____ Records for this exercise

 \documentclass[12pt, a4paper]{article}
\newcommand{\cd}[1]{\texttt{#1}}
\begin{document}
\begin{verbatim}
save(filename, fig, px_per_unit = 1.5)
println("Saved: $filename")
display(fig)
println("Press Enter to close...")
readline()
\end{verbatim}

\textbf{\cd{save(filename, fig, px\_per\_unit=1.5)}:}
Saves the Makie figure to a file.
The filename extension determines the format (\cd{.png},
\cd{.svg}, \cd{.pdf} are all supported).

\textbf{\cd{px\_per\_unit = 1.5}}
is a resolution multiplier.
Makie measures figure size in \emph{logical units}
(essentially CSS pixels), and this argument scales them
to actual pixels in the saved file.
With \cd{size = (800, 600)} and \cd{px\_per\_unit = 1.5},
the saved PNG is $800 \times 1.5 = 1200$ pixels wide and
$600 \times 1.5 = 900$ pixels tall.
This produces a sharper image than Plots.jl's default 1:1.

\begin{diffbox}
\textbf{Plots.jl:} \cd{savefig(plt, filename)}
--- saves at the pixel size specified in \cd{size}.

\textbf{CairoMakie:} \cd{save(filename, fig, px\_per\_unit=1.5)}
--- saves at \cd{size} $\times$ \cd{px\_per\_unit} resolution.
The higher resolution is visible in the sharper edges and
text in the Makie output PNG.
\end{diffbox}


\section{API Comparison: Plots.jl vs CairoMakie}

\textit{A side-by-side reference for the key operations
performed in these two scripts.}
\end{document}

________
____ Records for this exercise

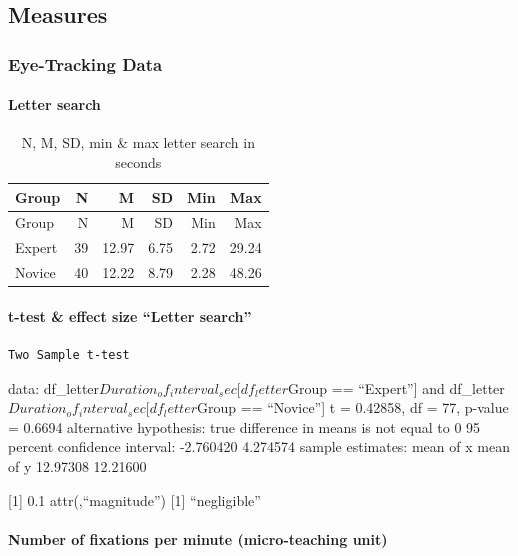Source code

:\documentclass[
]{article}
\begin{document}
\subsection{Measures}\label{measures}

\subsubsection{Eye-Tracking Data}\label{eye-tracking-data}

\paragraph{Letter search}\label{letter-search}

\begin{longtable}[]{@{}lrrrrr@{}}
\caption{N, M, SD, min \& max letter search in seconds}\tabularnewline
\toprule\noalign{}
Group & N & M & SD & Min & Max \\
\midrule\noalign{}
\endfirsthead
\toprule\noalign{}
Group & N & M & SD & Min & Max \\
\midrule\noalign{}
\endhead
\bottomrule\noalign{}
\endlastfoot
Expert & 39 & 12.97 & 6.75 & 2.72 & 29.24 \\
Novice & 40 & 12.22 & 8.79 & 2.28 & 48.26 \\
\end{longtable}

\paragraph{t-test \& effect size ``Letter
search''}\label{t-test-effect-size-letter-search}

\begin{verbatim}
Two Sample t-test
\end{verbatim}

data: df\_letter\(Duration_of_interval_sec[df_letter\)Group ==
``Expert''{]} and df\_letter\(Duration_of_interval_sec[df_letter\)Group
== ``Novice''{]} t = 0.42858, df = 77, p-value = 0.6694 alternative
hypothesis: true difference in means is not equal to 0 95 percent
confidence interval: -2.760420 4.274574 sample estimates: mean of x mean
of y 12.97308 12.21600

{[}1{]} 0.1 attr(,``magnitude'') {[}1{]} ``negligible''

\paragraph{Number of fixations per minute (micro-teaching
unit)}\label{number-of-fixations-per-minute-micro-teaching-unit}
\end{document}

________

Your objective: Find the string "paragraph" in the listing and copy every line in which it occurs.

Exercise answer:
\paragraph{Letter search}\label{letter-search}
\paragraph{t-test \& effect size ``Letter
\paragraph{Number of fixations per minute (micro-teaching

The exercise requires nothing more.